Presentation materials from this weekend’s SoCal RUG x UC Irvine hackathon️

April 29, 2024

Ultra-Fast ETL

Two of my favorite data science tools in recent years include the advent of language agnostic, in-memory analytics frameworks like Apache Arrow & single-node in-process engines like DuckDB. When paired with the Apache Parquet columnar storage format to read, manipulate, analyze, and write data, these tools improve the R and Python experience in multiple ways:

  • faster than dplyr (R) and pandas (Python)
  • SQL-friendly larger than memory processing
  • extremely portable (compile on all major systems)
  • zero-copy integration between DuckDB and Arrow

Hackathon Talk

This past weekend, the Southern California R Users Group and UC Irvine hosted their annual hackathon. Given the larger data sets that we made available to the hackathon participants, I provided a talk on ETL with Arrow & DuckDB.

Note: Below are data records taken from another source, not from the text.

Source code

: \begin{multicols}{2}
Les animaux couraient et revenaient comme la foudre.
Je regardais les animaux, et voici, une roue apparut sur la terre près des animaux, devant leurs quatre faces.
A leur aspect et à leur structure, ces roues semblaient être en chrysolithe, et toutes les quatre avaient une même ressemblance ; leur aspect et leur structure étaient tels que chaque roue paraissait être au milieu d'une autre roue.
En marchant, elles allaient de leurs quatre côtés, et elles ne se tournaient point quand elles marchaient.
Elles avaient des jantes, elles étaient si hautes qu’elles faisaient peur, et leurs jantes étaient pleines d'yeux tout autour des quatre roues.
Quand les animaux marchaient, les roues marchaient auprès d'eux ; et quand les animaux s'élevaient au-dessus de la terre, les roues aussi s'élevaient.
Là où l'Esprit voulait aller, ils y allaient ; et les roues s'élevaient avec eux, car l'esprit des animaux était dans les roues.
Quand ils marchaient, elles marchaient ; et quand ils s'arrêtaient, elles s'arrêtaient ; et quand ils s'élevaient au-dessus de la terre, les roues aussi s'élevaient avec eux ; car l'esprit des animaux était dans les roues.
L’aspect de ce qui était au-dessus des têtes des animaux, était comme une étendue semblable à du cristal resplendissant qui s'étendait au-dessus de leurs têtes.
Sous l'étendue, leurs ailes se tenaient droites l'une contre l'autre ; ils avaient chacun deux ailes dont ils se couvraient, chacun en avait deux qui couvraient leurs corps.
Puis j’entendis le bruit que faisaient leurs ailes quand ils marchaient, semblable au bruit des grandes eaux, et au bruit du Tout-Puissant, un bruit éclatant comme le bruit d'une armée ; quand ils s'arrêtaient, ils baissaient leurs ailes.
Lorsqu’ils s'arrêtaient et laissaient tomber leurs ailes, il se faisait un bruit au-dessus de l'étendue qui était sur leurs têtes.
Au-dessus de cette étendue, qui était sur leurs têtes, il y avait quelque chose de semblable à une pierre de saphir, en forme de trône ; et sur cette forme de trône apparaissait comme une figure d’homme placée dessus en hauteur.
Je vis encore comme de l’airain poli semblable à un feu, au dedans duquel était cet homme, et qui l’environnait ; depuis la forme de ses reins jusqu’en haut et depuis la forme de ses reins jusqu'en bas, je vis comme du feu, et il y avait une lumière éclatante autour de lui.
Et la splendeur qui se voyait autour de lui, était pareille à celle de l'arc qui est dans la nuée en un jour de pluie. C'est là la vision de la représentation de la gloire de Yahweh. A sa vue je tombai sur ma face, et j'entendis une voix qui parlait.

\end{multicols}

Traditionally, you’d be unable to load a data set larger than your available RAM into your R or Python development environment; Arrow and DuckDB help us get around this limitation. For example, my MacBook Air has 24GB RAM and with R + Arrow, I could read and begin analyzing a 1.1 billion row 40GB Parquet data set in 25 milliseconds!

Presentation Materials

Installation Notes

To compile the full Arrow build with easy access to Amazon S3 and GCS, I’d recommend the following pattern for R and Python users:

# Install full Arrow package w/ S3 and GCS support:

# Set required env vars
Sys.setenv(LIBARROW_MINIMAL = "false")
Sys.setenv(ARROW_S3 = "ON")
Sys.setenv(ARROW_GCS = "ON")

# Download & Install Arrow
install.packages('arrow', repos = '')
# Install full PyArrow w/ S3 and GCS support

# Set required env vars
import os
os.environ["LIBARROW_MINIMAL"] = "FALSE"
os.environ["ARROW_S3"] = "ON"
os.environ["ARROW_GCS"] = "ON"

# Install PyArrow
!pip install pyarrow